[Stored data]
====================
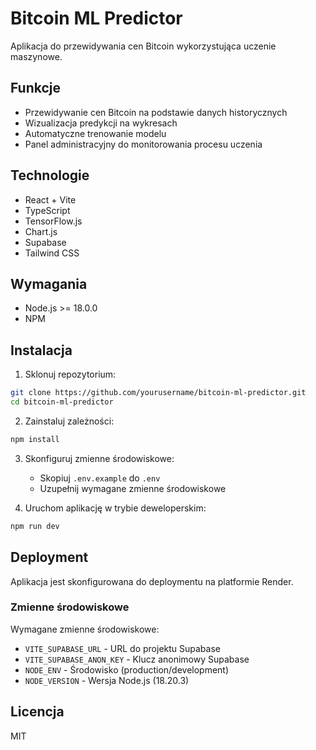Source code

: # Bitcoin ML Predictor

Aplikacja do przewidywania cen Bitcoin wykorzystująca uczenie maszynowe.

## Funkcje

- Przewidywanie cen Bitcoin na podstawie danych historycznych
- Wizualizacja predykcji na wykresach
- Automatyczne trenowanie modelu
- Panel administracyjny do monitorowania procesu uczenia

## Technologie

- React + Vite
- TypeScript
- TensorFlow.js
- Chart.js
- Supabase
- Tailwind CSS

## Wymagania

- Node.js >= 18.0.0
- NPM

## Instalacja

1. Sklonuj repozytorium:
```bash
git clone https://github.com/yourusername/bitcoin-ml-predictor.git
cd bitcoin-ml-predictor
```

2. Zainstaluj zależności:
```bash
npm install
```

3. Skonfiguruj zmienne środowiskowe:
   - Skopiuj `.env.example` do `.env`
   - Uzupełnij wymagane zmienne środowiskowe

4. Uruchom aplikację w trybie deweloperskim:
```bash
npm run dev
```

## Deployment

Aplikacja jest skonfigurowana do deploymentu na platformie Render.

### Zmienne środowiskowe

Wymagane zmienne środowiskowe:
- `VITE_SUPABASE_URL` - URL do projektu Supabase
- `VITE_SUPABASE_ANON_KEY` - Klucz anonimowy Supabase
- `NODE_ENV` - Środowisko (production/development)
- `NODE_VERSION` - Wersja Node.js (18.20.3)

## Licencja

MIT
====================
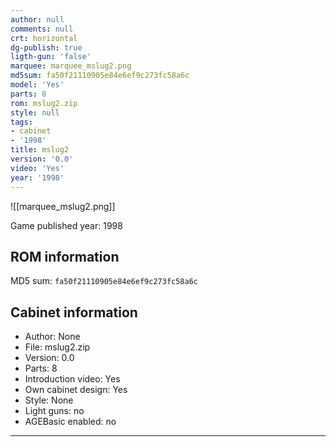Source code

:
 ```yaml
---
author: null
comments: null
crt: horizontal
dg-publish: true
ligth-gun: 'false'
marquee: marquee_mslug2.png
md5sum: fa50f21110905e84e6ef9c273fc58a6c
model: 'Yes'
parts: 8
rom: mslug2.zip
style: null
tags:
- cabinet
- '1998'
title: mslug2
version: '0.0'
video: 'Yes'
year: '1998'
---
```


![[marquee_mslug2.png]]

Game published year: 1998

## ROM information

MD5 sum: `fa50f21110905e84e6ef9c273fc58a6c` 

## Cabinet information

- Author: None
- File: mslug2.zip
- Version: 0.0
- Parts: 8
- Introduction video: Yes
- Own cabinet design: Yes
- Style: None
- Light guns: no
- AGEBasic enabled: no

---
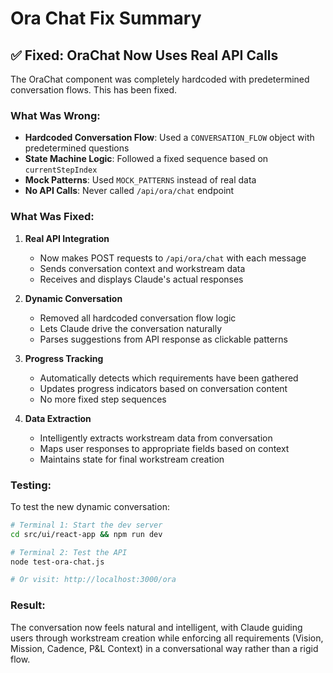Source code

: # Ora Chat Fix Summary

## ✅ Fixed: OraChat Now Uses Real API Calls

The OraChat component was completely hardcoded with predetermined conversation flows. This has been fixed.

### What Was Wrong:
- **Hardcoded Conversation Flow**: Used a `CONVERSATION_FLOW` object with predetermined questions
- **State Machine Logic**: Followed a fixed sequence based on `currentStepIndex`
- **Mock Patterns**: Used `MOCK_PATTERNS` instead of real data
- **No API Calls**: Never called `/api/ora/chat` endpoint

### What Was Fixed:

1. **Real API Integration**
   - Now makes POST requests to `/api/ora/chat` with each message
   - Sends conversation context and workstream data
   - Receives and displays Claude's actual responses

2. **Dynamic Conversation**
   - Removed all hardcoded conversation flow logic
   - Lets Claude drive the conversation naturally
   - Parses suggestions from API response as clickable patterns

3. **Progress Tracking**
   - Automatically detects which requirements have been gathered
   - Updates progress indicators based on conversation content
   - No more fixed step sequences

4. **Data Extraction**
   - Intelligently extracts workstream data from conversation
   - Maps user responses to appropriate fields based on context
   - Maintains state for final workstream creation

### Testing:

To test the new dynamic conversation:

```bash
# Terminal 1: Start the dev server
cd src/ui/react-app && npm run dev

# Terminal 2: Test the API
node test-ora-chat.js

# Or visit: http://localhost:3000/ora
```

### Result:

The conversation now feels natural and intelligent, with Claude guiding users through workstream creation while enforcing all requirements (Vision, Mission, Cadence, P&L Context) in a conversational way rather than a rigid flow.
====================
What you are asked to do:
Within the data above, the span starting at the line containing "- **State Machine" and ending at the line containing "- Updates progress" is to be retyped exactly, with no other lines.

Task result:
- **State Machine Logic**: Followed a fixed sequence based on `currentStepIndex`
- **Mock Patterns**: Used `MOCK_PATTERNS` instead of real data
- **No API Calls**: Never called `/api/ora/chat` endpoint

### What Was Fixed:

1. **Real API Integration**
   - Now makes POST requests to `/api/ora/chat` with each message
   - Sends conversation context and workstream data
   - Receives and displays Claude's actual responses

2. **Dynamic Conversation**
   - Removed all hardcoded conversation flow logic
   - Lets Claude drive the conversation naturally
   - Parses suggestions from API response as clickable patterns

3. **Progress Tracking**
   - Automatically detects which requirements have been gathered
   - Updates progress indicators based on conversation content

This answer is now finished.